== About this exercise ==
Return each line, exactly as given, from the one containing "## Striking a Balance" through the end of the entries below, and skip the rest.

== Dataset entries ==
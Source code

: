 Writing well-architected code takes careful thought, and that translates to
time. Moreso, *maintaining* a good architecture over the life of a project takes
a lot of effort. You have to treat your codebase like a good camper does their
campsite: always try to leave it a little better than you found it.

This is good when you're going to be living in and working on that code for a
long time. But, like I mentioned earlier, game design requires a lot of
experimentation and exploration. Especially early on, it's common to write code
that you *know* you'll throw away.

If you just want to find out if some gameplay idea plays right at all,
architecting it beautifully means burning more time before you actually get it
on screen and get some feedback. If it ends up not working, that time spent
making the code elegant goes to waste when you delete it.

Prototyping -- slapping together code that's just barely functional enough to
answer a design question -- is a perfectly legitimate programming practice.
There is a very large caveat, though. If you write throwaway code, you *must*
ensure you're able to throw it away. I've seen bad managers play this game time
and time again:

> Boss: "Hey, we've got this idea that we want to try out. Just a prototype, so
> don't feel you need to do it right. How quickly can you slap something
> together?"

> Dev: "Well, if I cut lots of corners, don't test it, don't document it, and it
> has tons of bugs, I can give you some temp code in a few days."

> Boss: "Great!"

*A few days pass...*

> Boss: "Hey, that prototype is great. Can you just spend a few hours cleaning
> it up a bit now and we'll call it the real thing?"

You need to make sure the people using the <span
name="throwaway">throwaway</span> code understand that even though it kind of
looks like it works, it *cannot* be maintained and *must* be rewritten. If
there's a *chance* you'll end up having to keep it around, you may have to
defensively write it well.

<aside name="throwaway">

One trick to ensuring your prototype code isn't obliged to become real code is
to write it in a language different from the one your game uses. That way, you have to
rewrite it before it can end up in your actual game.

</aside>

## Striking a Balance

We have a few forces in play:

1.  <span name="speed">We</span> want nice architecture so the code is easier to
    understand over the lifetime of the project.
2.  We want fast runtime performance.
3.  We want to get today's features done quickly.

== Result for this task ==
## Striking a Balance

We have a few forces in play:

1.  <span name="speed">We</span> want nice architecture so the code is easier to
    understand over the lifetime of the project.
2.  We want fast runtime performance.
3.  We want to get today's features done quickly.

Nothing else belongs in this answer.